Friday, August 20, 2010

I Will Not Self Destruct Entering a Nursing Home...

Serving in Relief Society is a huge blessing to me and my family but I have learned quickly that our Church callings often bring us out of our comfort zones. There are many things I have done in the last several years that I would have never done or learned to do on my own. Coordinate a table centerpiece to correspond with a monthly theme(Sisters here think its quite funny that in a big ward we lived in their was a "table centerpiece coordinator" and seriously she was awesome at it)....Assemble a hanging basket out of chicken wire & burlap using only pliers...Became computer literate by doing my Family History work...Understand the fine workings of my garden composter, not that I use it, but at least I understand it....
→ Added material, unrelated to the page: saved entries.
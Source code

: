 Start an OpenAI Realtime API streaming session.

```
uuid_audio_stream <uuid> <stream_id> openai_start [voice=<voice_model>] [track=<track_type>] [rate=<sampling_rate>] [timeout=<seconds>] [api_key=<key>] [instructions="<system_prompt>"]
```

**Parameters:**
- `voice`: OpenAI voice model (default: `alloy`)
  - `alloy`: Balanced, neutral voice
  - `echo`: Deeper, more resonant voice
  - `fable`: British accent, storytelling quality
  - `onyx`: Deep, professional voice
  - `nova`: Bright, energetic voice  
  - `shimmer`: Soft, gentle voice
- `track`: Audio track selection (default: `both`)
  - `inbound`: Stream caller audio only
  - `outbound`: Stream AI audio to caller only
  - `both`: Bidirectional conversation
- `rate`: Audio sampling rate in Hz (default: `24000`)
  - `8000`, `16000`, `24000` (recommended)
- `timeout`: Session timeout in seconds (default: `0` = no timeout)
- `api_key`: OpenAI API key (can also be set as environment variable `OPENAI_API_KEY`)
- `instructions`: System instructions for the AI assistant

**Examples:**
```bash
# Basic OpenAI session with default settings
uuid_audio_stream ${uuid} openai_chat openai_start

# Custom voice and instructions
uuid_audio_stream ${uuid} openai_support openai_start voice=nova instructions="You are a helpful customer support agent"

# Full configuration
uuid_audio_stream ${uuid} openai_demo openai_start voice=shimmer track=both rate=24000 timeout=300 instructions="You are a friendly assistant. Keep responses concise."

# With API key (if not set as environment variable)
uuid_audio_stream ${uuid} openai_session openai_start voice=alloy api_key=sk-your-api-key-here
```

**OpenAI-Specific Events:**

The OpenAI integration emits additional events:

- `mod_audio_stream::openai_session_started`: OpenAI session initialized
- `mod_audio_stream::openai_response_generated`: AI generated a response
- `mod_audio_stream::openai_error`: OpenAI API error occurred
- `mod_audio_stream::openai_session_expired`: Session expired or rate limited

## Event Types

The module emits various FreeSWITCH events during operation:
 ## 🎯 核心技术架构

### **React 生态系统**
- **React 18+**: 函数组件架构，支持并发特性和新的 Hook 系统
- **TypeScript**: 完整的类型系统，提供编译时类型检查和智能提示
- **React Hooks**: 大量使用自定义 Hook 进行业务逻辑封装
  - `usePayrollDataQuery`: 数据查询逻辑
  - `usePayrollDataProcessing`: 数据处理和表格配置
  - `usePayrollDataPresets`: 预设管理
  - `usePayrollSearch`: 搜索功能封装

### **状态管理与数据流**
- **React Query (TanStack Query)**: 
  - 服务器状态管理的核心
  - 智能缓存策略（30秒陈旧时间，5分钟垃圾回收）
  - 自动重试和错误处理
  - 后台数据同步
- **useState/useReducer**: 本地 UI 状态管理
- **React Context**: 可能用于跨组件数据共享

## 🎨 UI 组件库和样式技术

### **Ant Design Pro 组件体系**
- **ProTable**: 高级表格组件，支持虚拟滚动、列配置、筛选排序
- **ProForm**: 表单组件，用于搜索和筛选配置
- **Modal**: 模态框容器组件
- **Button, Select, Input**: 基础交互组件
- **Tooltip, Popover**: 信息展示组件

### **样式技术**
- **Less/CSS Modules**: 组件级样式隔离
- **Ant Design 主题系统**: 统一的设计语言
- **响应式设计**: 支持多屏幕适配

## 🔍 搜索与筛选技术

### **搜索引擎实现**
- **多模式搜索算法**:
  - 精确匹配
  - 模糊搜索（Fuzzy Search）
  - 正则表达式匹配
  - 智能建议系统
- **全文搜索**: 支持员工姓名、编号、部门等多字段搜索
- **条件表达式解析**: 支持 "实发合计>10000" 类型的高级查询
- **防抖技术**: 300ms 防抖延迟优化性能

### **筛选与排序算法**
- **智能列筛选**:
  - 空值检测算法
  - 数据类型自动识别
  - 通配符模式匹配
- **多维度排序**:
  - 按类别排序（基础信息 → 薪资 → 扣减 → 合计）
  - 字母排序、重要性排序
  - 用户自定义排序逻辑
Monday, when the other counsellor in the presidency asked me to set up appointments for our Presidency Visits this week I didn't mind. But when she listed off the Sisters names, my heart sank. "Oh no, not the sisters in the Nursing Home" I thought.

I know that sounds terrible...but I have not set foot in a nursing home in 6 and a half years, not since my mom died. Not that I haven't tried, we took the kids trick or treating, at a facility, in Port Alberni a few years ago. I made it past the double doors and turned around leaving Grant with the kids. Something about the environment and the institutional smell instantly brought back the guilt and the vivid memories of my mom dying alone in a similar place...

I almost bailed on Sister Creaser this week, thinking of various "flu-like" symptoms I might suddenly acquire. After a few minutes of talking myself into it I picked up the phone and made the necessary arrangements. Things were set for this morning, but all week I wondered if I could do it. I was definitely going out of a sense of duty, but not desire.

As we entered the first Sisters apartment today, I started to relax,as she cheerful told us of all she was able to still do even though age and injury were working against her. "I hope I have this attitude and tenacity at that age " I thought. As we entered the second Sister's apartment, I instantly forgot were I was and felt I was in the home of an old friend. She told us how her testimony of tithing had help her, her entire life. Reaffirming my own testimony of tithing. " I hope I have her grace & elegance at that age" I thought... As we entered the part of the facility were our third sister resided I was amazed at the similarities between it and Saint Mike's in Lethbridge (the last facility my mom lived in). Decor, layout, everything was similar. The furniture in this Sister's room was identical. I admit I had to take a deep breath as I sat down. The memories of my mom came flooding back but the guilt and pain did not. As I listened to this Sister relentlessly tease my companion (they have been friends for decades) I could not help but laugh and relax. As we left this Sister in her gruff way said to me "Well I'm glad you came, But I'm not to sure about her! (pointing to Sister Creaser) I couldn't help but laugh. "I hope I still have my sense of humor at that age" I thought.

Today I was why out of my comfort zone but I learned two things....I will not self destruct upon entering a nursing home and the bonds of sisterhood in Relief Society are universal.